▶ Task instructions
The word "Boolean" marks the lines to keep; find each one in the data and copy it.

═══

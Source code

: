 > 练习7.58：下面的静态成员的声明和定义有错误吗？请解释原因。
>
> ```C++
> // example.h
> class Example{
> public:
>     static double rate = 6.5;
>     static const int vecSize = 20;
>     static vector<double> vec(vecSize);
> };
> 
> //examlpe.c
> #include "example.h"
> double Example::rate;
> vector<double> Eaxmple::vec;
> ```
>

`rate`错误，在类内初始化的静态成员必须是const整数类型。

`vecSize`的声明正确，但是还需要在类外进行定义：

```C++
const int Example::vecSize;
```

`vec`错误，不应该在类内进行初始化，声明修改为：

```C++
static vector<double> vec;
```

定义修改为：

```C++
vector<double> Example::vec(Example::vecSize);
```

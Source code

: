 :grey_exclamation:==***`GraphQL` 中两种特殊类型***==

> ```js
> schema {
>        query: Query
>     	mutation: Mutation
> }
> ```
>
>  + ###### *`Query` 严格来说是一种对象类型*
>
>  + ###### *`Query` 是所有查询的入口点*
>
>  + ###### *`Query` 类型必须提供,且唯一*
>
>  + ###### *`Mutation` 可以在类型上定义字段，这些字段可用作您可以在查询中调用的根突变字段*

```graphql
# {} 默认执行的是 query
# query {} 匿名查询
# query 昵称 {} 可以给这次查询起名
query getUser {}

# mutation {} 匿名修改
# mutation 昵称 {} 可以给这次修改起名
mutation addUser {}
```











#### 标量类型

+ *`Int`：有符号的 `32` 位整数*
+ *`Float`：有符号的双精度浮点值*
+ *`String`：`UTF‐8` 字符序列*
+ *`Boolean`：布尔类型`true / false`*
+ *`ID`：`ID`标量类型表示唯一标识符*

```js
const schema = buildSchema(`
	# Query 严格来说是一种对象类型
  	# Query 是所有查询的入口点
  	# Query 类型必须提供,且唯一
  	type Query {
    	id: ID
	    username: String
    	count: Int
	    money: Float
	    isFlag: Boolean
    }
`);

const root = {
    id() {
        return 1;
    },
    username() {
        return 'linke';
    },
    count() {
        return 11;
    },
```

═══

▶ Reply
+ *`Boolean`：布尔类型`true / false`*
	    isFlag: Boolean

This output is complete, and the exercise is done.